In total 52 books were read from July 2012 to the end of June 2013. These ranged from the usual suspect genres of novels and history books, to also include political and language-based reads. The very first read of the year (reviewed in August 2012) was Sir Arthur Conan Doyle’s Sherlock Holmes tale, The Sign of Four; and the last was the recently reviewed short story The Yellow Wallpaper by Charlotte Perkins Gilman. Neither of these reads found themselves in the eagerly anticipated Top Ten reads of 2012-13:
 
1)      Selected Poems by T.S. Eliot (5 nods)

Previous winners of Read of the Year have included two autobiographies concentrated on the Second World War (by William Shirer and Primo Levi), sandwiched in-between William Faulkner’s The Sound and the Fury. This time around, no book was stronger than this fantastic collection from T.S. Eliot. Contained are his early works (Prufrock), the mesmeric 'The Wasteland', and highlights of later collections.
 
2)      A Streetcar Named Desire – Tennessee Williams (5 nods)

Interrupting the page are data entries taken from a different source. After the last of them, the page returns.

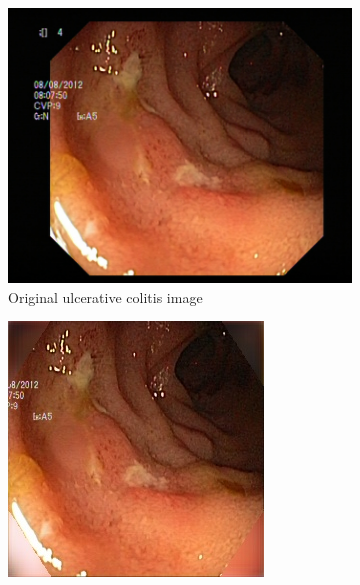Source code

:\begin{figure}
        \tiny
        \begin{subfigure}[t]{\myfigsizethree}
            \centering
            \includegraphics[height=\textwidth ,width=\textwidth]{experiments/figures/blackcorner/ucORIG.jpg}
            \caption{ Original ulcerative colitis image}    
            \label{fig:polyp_ORIG_CORNER2}
        \end{subfigure}
        \qquad
        \begin{subfigure}[t]{\myfigsizethree}
            \centering
            \includegraphics[width=\textwidth]{experiments/figures/blackcorner/ucAE.jpg}

\end{subfigure}
\end{figure}
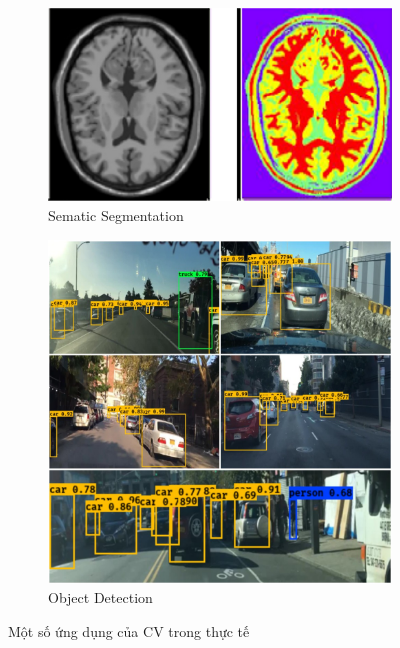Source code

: \documentclass{article}
\begin{document}
\begin{figure}[ht!]
    \centering
    \begin{subfigure}[b]{0.45\linewidth}
    \includegraphics[width = \linewidth]{42979_2021_704_Fig6_HTML.png}
    \caption{Sematic Segmentation}
    \label{fig1a}
    \end{subfigure}
    \begin{subfigure}[b]{0.45\linewidth}
        \includegraphics[width = \linewidth]{Test Image Output15a821b.jpg}
        \caption{Object Detection}
        \label{fig1b}
    \end{subfigure}
    \label{fig1}
    \caption{Một số ứng dụng của CV trong thực tế}
\end{figure}
\end{document}
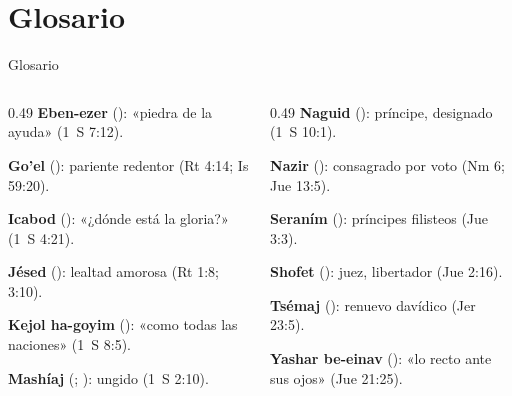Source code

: \section{Glosario}
\begin{frame}{Glosario}
\begin{columns}[t,onlytextwidth]
\begin{column}{0.49\textwidth}\scriptsize
\textbf{Eben-ezer} (): «piedra de la ayuda» (1~S 7:12).\par\smallskip
\textbf{Go'el} (): pariente redentor (Rt 4:14; Is 59:20).\par\smallskip
\textbf{Icabod} (): «¿dónde está la gloria?» (1~S 4:21).\par\smallskip
\textbf{Jésed} (): lealtad amorosa (Rt 1:8; 3:10).\par\smallskip
\textbf{Kejol ha-goyim} (): «como todas las naciones» (1~S 8:5).\par\smallskip
\textbf{Mashíaj} (; ): ungido (1~S 2:10).
\end{column}
\begin{column}{0.49\textwidth}\scriptsize
\textbf{Naguid} (): príncipe, designado (1~S 10:1).\par\smallskip
\textbf{Nazir} (): consagrado por voto (Nm 6; Jue 13:5).\par\smallskip
\textbf{Seraním} (): príncipes filisteos (Jue 3:3).\par\smallskip
\textbf{Shofet} (): juez, libertador (Jue 2:16).\par\smallskip
\textbf{Tsémaj} (): renuevo davídico (Jer 23:5).\par\smallskip
\textbf{Yashar be-einav} (): «lo recto ante sus ojos» (Jue 21:25).
\end{column}
\end{columns}
\end{frame}

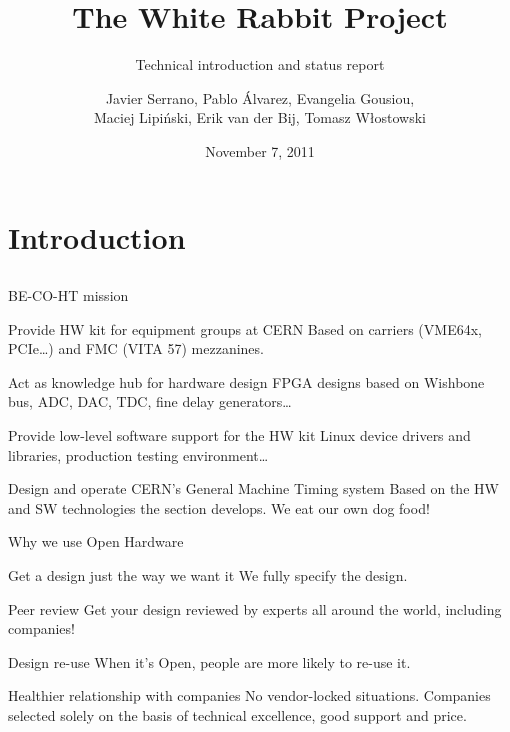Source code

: \documentclass[compress,red]{beamer}
\title[WR Project Status\hspace{2em}\insertframenumber/
\inserttotalframenumber]{The White Rabbit Project}
\subtitle{Technical introduction and status report}
\author{Javier Serrano, Pablo \'A{}lvarez, Evangelia Gousiou,\\Maciej
  Lipi\'{n}ski, Erik van der Bij, Tomasz W\l{}ostowski}
\date{November 7, 2011}
\institute%
{
  BE-CO Hardware and Timing section\\
  CERN, Geneva, Switzerland
 }
\begin{document}
\frame{\titlepage}


\section{Introduction}

\subsection{}

\begin{frame}{BE-CO-HT mission}
\begin{block}{Provide HW kit for equipment groups at CERN}
Based on carriers (VME64x, PCIe\ldots) and FMC (VITA 57) mezzanines.
\end{block}
\begin{block}{Act as knowledge hub for hardware design}
FPGA designs based on Wishbone bus, ADC, DAC, TDC, fine delay generators\ldots
\end{block}
\begin{block}{Provide low-level software support for the HW kit}
Linux device drivers and libraries, production testing environment\ldots
\end{block}
\begin{block}{Design and operate CERN's General Machine
    Timing system}
Based on the HW and SW technologies the section develops. We eat our
own dog food!
\end{block}
\end{frame}

\begin{frame}{Why we use Open Hardware}
\begin{block}{Get a design just the way we want it}
We fully specify the design.
\end{block}
\begin{block}{Peer review}
Get your design reviewed by experts all around the world, including companies!
\end{block}
\begin{block}{Design re-use}
When it's Open, people are more likely to re-use it.
\end{block}
\begin{block}{Healthier relationship with companies}
No vendor-locked situations. Companies selected solely on the basis of
technical excellence, good support and price.
\end{block}
\end{frame}
\end{document}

Also breaking the pattern of the three previous seasons is a play high up on the list (the previous highest ranked play came from Bill Shakespeare’s Macbeth in Season 2009-10). Williams creates believable and relatable characters in mid-twentieth century New Orleans. Following the unravelling of Blanche keeps the reader hooked, line and sinker.

3)      A Hero of Our Time – Mikhail Lermontov (5 nods)

One of the finest works of nineteenth century Russian literature (a time of great heavyweights). Lermontov died incredibly young – from an unfortunate duel when in his late twenties – but he has left this intriguing novel for later generations to admire. It follows a complicated character and his attempts to find his rightful place in the world.

4)      Richard III – William Shakespeare (5 nods)

Shakespeare is no stranger to these end of season lists; in both 2009-10 and 2010-11 he nabbed a slot with his word-playing trickery. Richard III is perhaps one of his best known plays; a myth being created against this son of York that has lasted centuries.

5)      The Importance of Being Earnest – Oscar Wilde (5 nods)

The Worm – before assuming the alias of the Worm – once read Wilde’s The Portrait of Dorian Gray; he found it slightly dull and was put off Wilde for a couple of years. This play makes up for all the time lost. Funny and inventive, it shows Wilde’s wit at his best.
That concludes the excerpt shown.